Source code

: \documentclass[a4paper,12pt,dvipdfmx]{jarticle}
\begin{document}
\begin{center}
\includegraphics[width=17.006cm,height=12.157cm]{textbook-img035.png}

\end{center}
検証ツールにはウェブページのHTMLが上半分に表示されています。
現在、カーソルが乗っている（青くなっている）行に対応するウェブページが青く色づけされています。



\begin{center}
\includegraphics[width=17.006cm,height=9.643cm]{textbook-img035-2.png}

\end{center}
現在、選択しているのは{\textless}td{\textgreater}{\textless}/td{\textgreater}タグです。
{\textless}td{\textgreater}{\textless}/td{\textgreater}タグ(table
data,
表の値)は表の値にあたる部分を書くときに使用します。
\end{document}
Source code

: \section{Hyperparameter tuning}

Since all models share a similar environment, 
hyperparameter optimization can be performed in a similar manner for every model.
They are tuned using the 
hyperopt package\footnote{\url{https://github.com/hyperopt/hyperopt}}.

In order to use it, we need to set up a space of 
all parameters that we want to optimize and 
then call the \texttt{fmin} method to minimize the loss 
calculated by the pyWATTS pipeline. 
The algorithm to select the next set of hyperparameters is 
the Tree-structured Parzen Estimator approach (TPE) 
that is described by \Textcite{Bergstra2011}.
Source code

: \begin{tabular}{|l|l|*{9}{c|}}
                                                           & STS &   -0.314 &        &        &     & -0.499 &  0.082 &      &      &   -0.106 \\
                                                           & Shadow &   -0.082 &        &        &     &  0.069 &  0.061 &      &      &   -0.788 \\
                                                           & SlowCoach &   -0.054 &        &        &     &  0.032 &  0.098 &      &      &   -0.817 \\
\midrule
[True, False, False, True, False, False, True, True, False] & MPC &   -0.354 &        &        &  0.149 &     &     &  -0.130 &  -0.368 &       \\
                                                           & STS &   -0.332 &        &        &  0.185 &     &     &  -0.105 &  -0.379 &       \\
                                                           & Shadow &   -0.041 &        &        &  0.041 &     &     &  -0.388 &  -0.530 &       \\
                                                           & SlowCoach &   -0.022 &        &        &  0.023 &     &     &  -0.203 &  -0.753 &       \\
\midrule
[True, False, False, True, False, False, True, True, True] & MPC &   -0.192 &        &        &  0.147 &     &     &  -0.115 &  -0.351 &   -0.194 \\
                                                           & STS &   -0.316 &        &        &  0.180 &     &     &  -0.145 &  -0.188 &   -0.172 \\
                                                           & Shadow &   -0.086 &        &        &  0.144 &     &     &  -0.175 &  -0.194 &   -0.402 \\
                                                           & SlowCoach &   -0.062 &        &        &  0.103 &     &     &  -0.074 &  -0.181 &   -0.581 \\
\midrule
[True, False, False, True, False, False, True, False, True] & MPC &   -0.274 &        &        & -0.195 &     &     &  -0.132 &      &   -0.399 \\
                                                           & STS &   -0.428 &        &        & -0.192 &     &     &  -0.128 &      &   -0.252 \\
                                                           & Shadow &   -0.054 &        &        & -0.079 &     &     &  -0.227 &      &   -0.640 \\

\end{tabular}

○ ○ ○

▶ [TASK STATEMENT]:
Which lines in the material contain the word "includegraphics"? Pull each of them out.

▶ [RESPONSE TO THE TASK]:
\includegraphics[width=17.006cm,height=12.157cm]{textbook-img035.png}
\includegraphics[width=17.006cm,height=9.643cm]{textbook-img035-2.png}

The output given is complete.